Data for this exercise section start
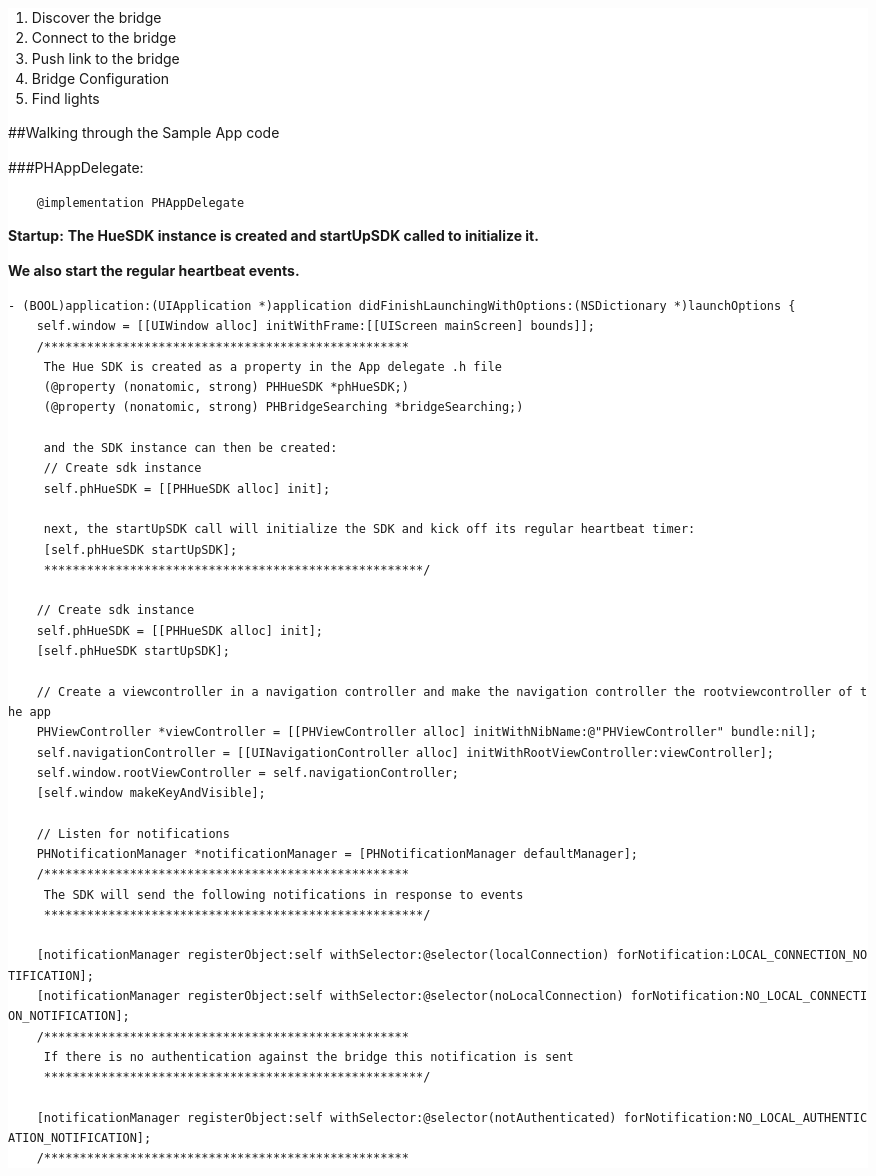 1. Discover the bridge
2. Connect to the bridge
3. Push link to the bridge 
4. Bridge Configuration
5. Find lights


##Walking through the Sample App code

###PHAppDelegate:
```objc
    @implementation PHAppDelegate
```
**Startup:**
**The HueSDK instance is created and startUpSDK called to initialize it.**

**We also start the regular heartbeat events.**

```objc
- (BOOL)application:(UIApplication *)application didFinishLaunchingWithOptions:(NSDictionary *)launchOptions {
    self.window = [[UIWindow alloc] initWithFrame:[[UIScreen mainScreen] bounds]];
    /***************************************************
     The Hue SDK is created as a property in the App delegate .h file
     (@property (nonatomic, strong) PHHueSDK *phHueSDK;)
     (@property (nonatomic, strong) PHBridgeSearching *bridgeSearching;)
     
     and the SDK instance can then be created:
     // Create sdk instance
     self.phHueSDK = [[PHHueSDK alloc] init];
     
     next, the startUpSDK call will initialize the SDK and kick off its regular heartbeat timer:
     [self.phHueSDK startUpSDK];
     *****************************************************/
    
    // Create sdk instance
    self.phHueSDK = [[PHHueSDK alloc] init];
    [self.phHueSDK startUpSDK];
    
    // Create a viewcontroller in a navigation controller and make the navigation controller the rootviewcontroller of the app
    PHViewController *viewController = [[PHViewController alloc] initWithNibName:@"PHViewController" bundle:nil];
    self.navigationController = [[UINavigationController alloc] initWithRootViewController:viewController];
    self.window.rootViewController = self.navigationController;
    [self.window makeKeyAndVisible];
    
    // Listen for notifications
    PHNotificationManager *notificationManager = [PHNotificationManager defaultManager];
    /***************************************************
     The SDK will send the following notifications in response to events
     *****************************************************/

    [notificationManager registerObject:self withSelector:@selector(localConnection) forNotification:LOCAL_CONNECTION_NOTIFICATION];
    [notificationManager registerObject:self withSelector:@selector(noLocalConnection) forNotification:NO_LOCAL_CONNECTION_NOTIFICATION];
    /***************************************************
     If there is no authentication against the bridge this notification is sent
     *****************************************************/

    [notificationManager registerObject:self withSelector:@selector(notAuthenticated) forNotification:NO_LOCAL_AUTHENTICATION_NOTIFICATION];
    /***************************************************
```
Data for this exercise section end
▶ Activity:
If a line in the records has the word "alloc", copy that line.

▶ Exercise answer:
    self.window = [[UIWindow alloc] initWithFrame:[[UIScreen mainScreen] bounds]];
     self.phHueSDK = [[PHHueSDK alloc] init];
    self.phHueSDK = [[PHHueSDK alloc] init];
    PHViewController *viewController = [[PHViewController alloc] initWithNibName:@"PHViewController" bundle:nil];
    self.navigationController = [[UINavigationController alloc] initWithRootViewController:viewController];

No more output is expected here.